XXI

Now Philip was married to Marie of Portugal, and with her he acquired her lands for the crown of Spain; and together they had a son, Don Carlos, he who was afterwards called “the mad” and “the cruel.” And Philip had no love for his wife.

The Queen was lying-in. She kept her bed, and by her side were the maids of honour, the Duchess of Alba among them.

Oftentimes did Philip leave his wife to go and see the burning of heretics. And all the gentlemen and ladies of the Court did likewise. And thus also did the Duchess of Alba and the other noble ladies whose duty it was to watch by the Queen in her childbed.

Now at that time the ecclesiastical judges had seized a certain sculptor of Flanders, a good Roman Catholic, on the following charge: He had been commissioned, it seems, by a certain monk to carve a wooden statue of Our Lady for a certain sum, and on the monk refusing to pay the price which had been agreed between them, the sculptor had slashed at the face of the image with his chisel, saying that he would rather destroy his work than let it go at the price of a piece of dirt.

He was straightway denounced by the monk as an iconoclast, tortured most piteously and condemned to be burnt alive. During the torture they had scalded the soles of his feet, so that he cried out as he passed along from the prison to the stake: “Cut my feet off! For God’s sake cut my feet off!”

And Philip, hearing these cries from afar, was glad, though smiled he never a smile.

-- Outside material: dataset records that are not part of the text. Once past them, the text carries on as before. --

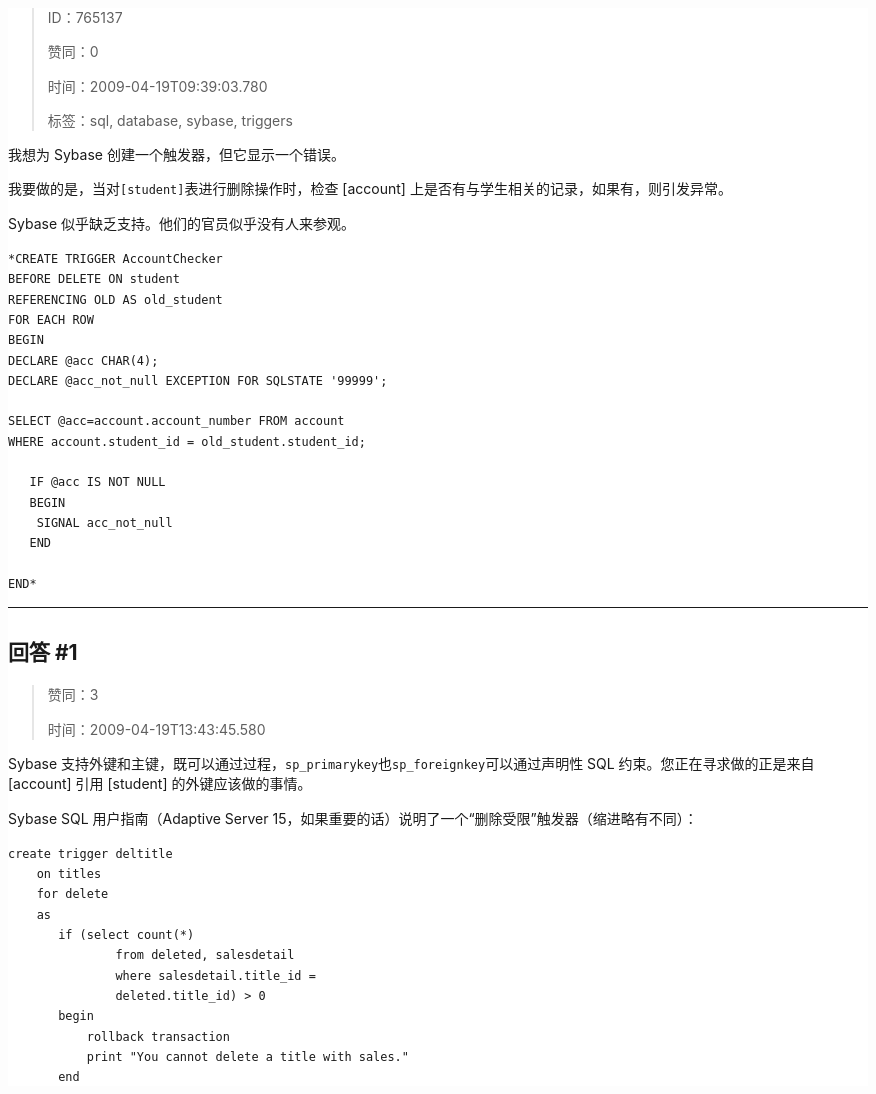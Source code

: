> ID：765137
> 
> 赞同：0
> 
> 时间：2009-04-19T09:39:03.780
> 
> 标签：sql, database, sybase, triggers

我想为 Sybase 创建一个触发器，但它显示一个错误。

我要做的是，当对`[student]`表进行删除操作时，检查 [account] 上是否有与学生相关的记录，如果有，则引发异常。

Sybase 似乎缺乏支持。他们的官员似乎没有人来参观。

```
*CREATE TRIGGER AccountChecker
BEFORE DELETE ON student
REFERENCING OLD AS old_student
FOR EACH ROW 
BEGIN
DECLARE @acc CHAR(4);
DECLARE @acc_not_null EXCEPTION FOR SQLSTATE '99999';

SELECT @acc=account.account_number FROM account
WHERE account.student_id = old_student.student_id;

   IF @acc IS NOT NULL
   BEGIN
    SIGNAL acc_not_null
   END

END* 
```

* * *

## 回答 #1

> 赞同：3
> 
> 时间：2009-04-19T13:43:45.580

Sybase 支持外键和主键，既可以通过过程，`sp_primarykey`也`sp_foreignkey`可以通过声明性 SQL 约束。您正在寻求做的正是来自 [account] 引用 [student] 的外键应该做的事情。

Sybase SQL 用户指南（Adaptive Server 15，如果重要的话）说明了一个“删除受限”触发器（缩进略有不同）：

```
create trigger deltitle
    on titles
    for delete
    as
       if (select count(*)
               from deleted, salesdetail
               where salesdetail.title_id =
               deleted.title_id) > 0
       begin
           rollback transaction
           print "You cannot delete a title with sales."
       end 
```
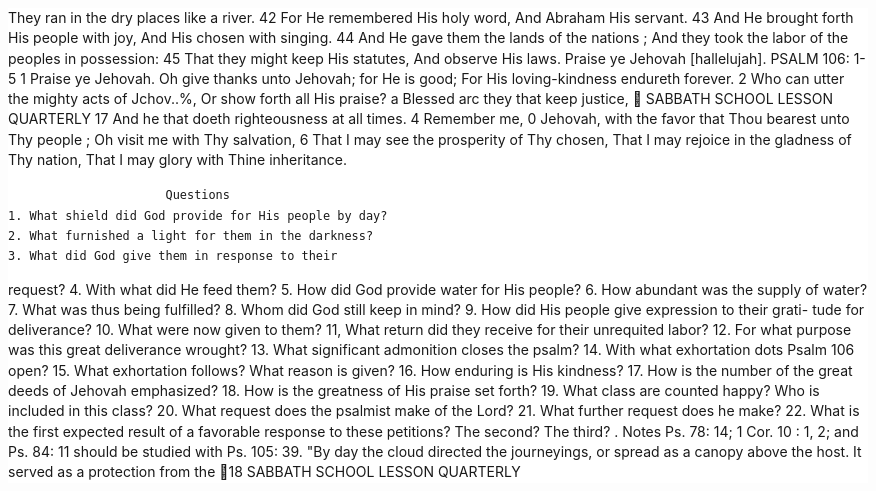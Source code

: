    They ran in the dry places like a river.
42 For He remembered His holy word,
   And Abraham His servant.
43 And He brought forth His people with joy,
   And His chosen with singing.
44 And He gave them the lands of the nations ;
   And they took the labor of the peoples in possession:
45 That they might keep His statutes,
   And observe His laws.
   Praise ye Jehovah [hallelujah].
                            PSALM 106: 1-5
1 Praise ye Jehovah.
  Oh give thanks unto Jehovah; for He is good;
  For His loving-kindness endureth forever.
2 Who can utter the mighty acts of Jchov..%,
  Or show forth all His praise?
a Blessed arc they that keep justice,
           SABBATH SCHOOL LESSON QUARTERLY                      17
  And he that doeth righteousness at all times.
4 Remember me, 0 Jehovah, with the favor that Thou bearest unto Thy
       people ;
  Oh visit me with Thy salvation,
6 That I may see the prosperity of Thy chosen,
  That I may rejoice in the gladness of Thy nation,
  That I may glory with Thine inheritance.

                          Questions
    1. What shield did God provide for His people by day?
    2. What furnished a light for them in the darkness?
    3. What did God give them in response to their
request?
    4. With what did He feed them?
    5. How did God provide water for His people?
    6. How abundant was the supply of water?
    7. What was thus being fulfilled?
    8. Whom did God still keep in mind?
    9. How did His people give expression to their grati-
tude for deliverance?
  10. What were now given to them?
  11, What return did they receive for their unrequited
labor?
  12. For what purpose was this great deliverance
wrought?
  13. What significant admonition closes the psalm?
  14. With what exhortation dots Psalm 106 open?
  15. What exhortation follows? What reason is given?
  16. How enduring is His kindness?
  17. How is the number of the great deeds of Jehovah
emphasized?
  18. How is the greatness of His praise set forth?
  19. What class are counted happy? Who is included
in this class?
  20. What request does the psalmist make of the Lord?
  21. What further request does he make?
   22. What is the first expected result of a favorable
response to these petitions? The second? The third?
                          . Notes
    Ps. 78: 14; 1 Cor. 10 : 1, 2; and Ps. 84: 11 should be
studied with Ps. 105: 39.
    "By day the cloud directed the journeyings, or spread as
a canopy above the host. It served as a protection from the
18            SABBATH SCHOOL LESSON QUARTERLY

Queen Marie’s dames of honour all left her, wishing to be present at the burning, and the last of all to desert her was the said Duchess of Alba, who, hearing the cries of the sculptor, could not forbear to witness the spectacle.

So, in the presence of King Philip and of his lords, princes, counts, equerries, and ladies, the sculptor was bound to the stake by a long chain. And all round the stake was a circle of flaming bundles of straw and fiery torches, the idea being that if he wished, the sculptor could be roasted very gently by keeping close to the stake in the centre of the circle, thus avoiding the full rigour of the fire.